Activity → Please copy every line from the following entries in which the word "follows" appears.

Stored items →
===============

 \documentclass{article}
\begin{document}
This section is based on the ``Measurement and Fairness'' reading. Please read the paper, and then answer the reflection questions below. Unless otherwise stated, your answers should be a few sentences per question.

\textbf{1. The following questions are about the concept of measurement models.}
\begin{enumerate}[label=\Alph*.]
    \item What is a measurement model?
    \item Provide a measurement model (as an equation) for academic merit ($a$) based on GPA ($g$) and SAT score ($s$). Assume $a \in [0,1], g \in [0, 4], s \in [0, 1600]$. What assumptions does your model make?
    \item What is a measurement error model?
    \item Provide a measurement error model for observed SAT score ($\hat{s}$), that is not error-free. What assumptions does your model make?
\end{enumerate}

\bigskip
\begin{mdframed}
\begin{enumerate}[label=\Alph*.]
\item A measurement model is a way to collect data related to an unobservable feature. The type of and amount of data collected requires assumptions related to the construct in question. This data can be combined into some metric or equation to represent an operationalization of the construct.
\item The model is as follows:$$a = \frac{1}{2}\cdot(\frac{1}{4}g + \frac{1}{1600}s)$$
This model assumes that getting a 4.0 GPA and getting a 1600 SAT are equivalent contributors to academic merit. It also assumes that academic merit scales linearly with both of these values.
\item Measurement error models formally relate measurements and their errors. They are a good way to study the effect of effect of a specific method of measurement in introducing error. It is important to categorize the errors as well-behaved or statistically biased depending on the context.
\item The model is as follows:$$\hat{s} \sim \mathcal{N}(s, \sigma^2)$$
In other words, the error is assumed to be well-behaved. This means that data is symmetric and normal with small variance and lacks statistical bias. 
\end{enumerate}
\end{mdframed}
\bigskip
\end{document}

===============

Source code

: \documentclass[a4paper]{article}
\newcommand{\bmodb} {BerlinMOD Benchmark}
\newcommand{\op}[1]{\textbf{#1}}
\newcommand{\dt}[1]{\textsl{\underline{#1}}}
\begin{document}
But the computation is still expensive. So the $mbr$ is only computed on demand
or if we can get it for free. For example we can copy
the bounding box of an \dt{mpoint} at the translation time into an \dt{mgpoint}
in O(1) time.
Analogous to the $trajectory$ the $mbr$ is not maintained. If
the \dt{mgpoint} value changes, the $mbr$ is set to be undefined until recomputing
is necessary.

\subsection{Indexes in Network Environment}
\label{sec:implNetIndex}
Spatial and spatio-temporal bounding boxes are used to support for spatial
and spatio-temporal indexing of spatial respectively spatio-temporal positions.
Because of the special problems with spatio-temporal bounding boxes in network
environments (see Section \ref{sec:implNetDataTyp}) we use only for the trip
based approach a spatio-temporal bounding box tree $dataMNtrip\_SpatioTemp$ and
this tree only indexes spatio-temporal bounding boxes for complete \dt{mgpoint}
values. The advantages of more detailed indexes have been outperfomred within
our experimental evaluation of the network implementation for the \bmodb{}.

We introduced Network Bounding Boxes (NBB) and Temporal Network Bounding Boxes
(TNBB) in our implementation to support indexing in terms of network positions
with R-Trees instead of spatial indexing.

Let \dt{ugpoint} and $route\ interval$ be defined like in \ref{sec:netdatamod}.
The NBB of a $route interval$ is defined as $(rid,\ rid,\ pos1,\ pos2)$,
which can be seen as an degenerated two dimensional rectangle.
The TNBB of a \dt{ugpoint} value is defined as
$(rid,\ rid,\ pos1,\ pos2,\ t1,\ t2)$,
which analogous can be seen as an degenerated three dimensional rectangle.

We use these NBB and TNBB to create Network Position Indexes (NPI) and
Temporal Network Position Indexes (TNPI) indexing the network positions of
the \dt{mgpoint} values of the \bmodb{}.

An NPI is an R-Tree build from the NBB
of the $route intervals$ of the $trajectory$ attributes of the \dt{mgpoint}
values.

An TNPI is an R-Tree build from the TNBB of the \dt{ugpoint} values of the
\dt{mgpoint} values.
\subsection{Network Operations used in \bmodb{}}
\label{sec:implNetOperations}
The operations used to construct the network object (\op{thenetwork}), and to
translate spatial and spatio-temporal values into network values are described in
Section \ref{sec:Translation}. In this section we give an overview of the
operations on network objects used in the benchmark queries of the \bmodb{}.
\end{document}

===============

Exercise response →
\item The model is as follows:$$a = \frac{1}{2}\cdot(\frac{1}{4}g + \frac{1}{1600}s)$$
\item The model is as follows:$$\hat{s} \sim \mathcal{N}(s, \sigma^2)$$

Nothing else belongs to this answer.